Actionable comments posted: 2
🤖 Prompt for all review comments with AI agents
Verify each finding against the current code and only fix it if needed.
Inline comments:
In `@etl/src/concurrency/stream.rs`:
- Around line 47-70: The task stalls because when memory_monitor.poll_update(cx)
yields Ready(...) we set this.paused_for_memory but do not register the waker
for future updates; before returning Poll::Pending you must continue polling
memory_monitor.poll_update(cx) (or loop until it returns Poll::Pending) so the
watch channel registers the current waker.
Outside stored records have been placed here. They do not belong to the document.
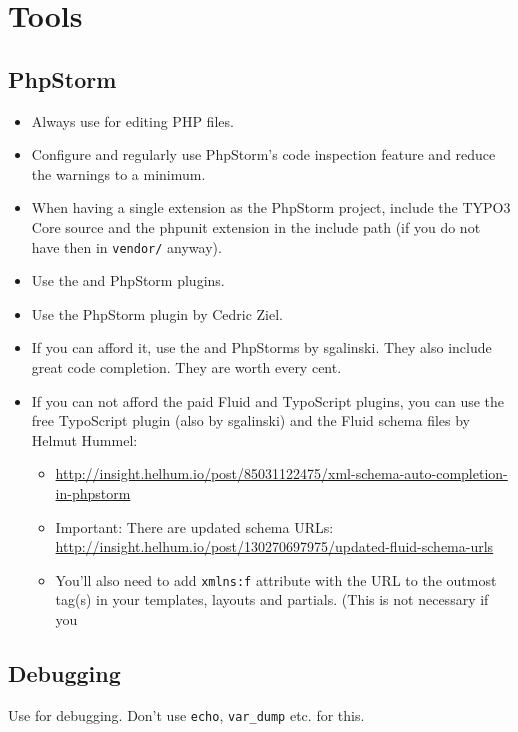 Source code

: \chapter{Tools}

\section{PhpStorm}

\begin{itemize}
  \item Always use  for editing PHP files.
  \item Configure and regularly use PhpStorm’s code inspection feature and reduce the warnings to a minimum.
  \item When having a single extension as the PhpStorm project, include the TYPO3 Core source and the phpunit extension in the include path (if you do not have then in \texttt{vendor/} anyway).
  \item Use the  and  PhpStorm plugins.
  \item Use the  PhpStorm plugin by Cedric Ziel.
  \item If you can afford it, use the  and  PhpStorms by sgalinski. They also include great code completion. They are worth every cent.
  \item If you can not afford the paid Fluid and TypoScript plugins, you can use the free TypoScript plugin (also by sgalinski) and the Fluid schema files by Helmut Hummel:
    \begin{itemize}
      \item \url{http://insight.helhum.io/post/85031122475/xml-schema-auto-completion-in-phpstorm}
      \item Important: There are updated schema URLs:\\\url{http://insight.helhum.io/post/130270697975/updated-fluid-schema-urls}
      \item You’ll also need to add \texttt{xmlns:f} attribute with the URL to the outmost tag(s) in your templates, layouts and partials. (This is not necessary if you
    \end{itemize}
\end{itemize}


\section{Debugging}
Use  for debugging. Don’t use \texttt{echo}, \texttt{var\_dump}  etc. for this.


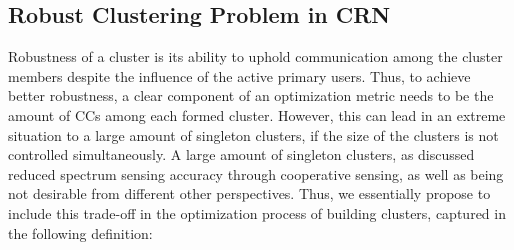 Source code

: \documentclass[times]{ettauth}
\newcommand{\ie}{i.e., }
\theoremstyle{mytheoremstyle}
\theoremstyle{mytheoremstyle}
\theoremstyle{mytheoremstyle}
\begin{document}
\subsection{Robust Clustering Problem in CRN}
\label{problem}


Robustness of a cluster is its ability to uphold communication among the cluster members despite the influence of the active primary users.
Thus, to achieve better robustness, a clear component of an optimization metric needs to be the amount of CCs among each formed cluster. 
However, this can lead in an extreme situation to a large amount of singleton clusters, if the size of the clusters is not controlled simultaneously. 
A large amount of singleton clusters, as discussed reduced spectrum sensing accuracy through cooperative sensing, as well as being not desirable from different other perspectives.
Thus, we essentially propose to include this trade-off in the optimization process of building clusters, captured in the following definition:
\end{document}
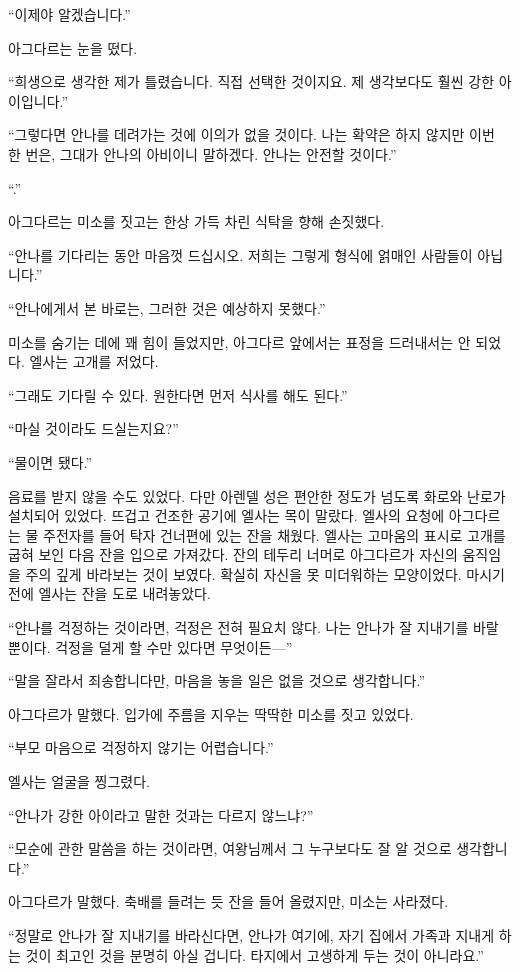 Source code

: ``이제야 알겠습니다.''

아그다르는 눈을 떴다.

``희생으로 생각한 제가 틀렸습니다. 직접 선택한 것이지요. 제 생각보다도 훨씬 강한 아이입니다.''

``그렇다면 안나를 데려가는 것에 이의가 없을 것이다. 나는 확약은 하지 않지만 이번 한 번은, 그대가 안나의 아비이니 말하겠다. 안나는 안전할 것이다.''

``.''

아그다르는 미소를 짓고는 한상 가득 차린 식탁을 향해 손짓했다.

``안나를 기다리는 동안 마음껏 드십시오. 저희는 그렇게 형식에 얽매인 사람들이 아닙니다.''

``안나에게서 본 바로는, 그러한 것은 예상하지 못했다.''

미소를 숨기는 데에 꽤 힘이 들었지만, 아그다르 앞에서는 표정을 드러내서는 안 되었다. 엘사는 고개를 저었다.

``그래도 기다릴 수 있다. 원한다면 먼저 식사를 해도 된다.''

``마실 것이라도 드실는지요?''

``물이면 됐다.''

음료를 받지 않을 수도 있었다. 다만 아렌델 성은 편안한 정도가 넘도록 화로와 난로가 설치되어 있었다. 뜨겁고 건조한 공기에 엘사는 목이 말랐다. 엘사의 요청에 아그다르는 물 주전자를 들어 탁자 건너편에 있는 잔을 채웠다. 엘사는 고마움의 표시로 고개를 굽혀 보인 다음 잔을 입으로 가져갔다. 잔의 테두리 너머로 아그다르가 자신의 움직임을 주의 깊게 바라보는 것이 보였다. 확실히 자신을 못 미더워하는 모양이었다. 마시기 전에 엘사는 잔을 도로 내려놓았다.

``안나를 걱정하는 것이라면, 걱정은 전혀 필요치 않다. 나는 안나가 잘 지내기를 바랄 뿐이다. 걱정을 덜게 할 수만 있다면 무엇이든—''

``말을 잘라서 죄송합니다만, 마음을 놓을 일은 없을 것으로 생각합니다.''

아그다르가 말했다. 입가에 주름을 지우는 딱딱한 미소를 짓고 있었다.

``부모 마음으로 걱정하지 않기는 어렵습니다.''

엘사는 얼굴을 찡그렸다.

``안나가 강한 아이라고 말한 것과는 다르지 않느냐?''

``모순에 관한 말씀을 하는 것이라면, 여왕님께서 그 누구보다도 잘 알 것으로 생각합니다.''

아그다르가 말했다. 축배를 들려는 듯 잔을 들어 올렸지만, 미소는 사라졌다.

``정말로 안나가 잘 지내기를 바라신다면, 안나가 여기에, 자기 집에서 가족과 지내게 하는 것이 최고인 것을 분명히 아실 겁니다. 타지에서 고생하게 두는 것이 아니라요.''

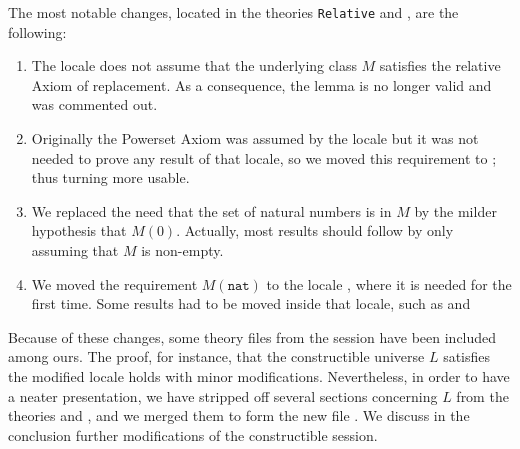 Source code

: The most notable changes, located in the theories \texttt{Relative}
and , are
the following:
\begin{enumerate}
\item\label{item:1} The locale 
  does not assume that the underlying class $M$ satisfies the relative
  Axiom of replacement.  As a consequence, the lemma
   is no longer valid and was commented
  out.
\item\label{item:2} Originally the Powerset Axiom was assumed by the
  locale  but it was not needed to prove any result
  of that locale, so we moved this requirement to ;
  thus turning  more usable.
\item\label{item:3} We replaced the need that the set of natural
  numbers is in $M$ by the   milder hypothesis that $M(0)$. Actually,
  most results should follow 
  by only assuming that $M$ is non-empty.
\item We moved the requirement $M(\mathtt{nat})$ to the locale
  , where it is needed for the first time. Some
  results had to be moved inside that locale, such as
   and
\end{enumerate}
Because of these changes, some theory files from the
 session have been included among ours. The
proof, for instance, that the constructible universe $L$ satisfies the
modified locale  holds with minor
modifications. Nevertheless, in order to have a neater presentation,
we have stripped off several sections concerning $L$ from the theories
 and , and we merged them to form
the new file . We discuss in the conclusion further
modifications of the constructible session.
Modify the poll logic around
memory_monitor.poll_update(cx) in the stream's poll method (the match that sets
*this.paused_for_memory and calls this.memory_monitor.current_blocked()) to
consume Ready variants and only stop when poll_update returns Poll::Pending,
updating *this.paused_for_memory on each Ready, and then return Poll::Pending
(so the waker is registered for the next change).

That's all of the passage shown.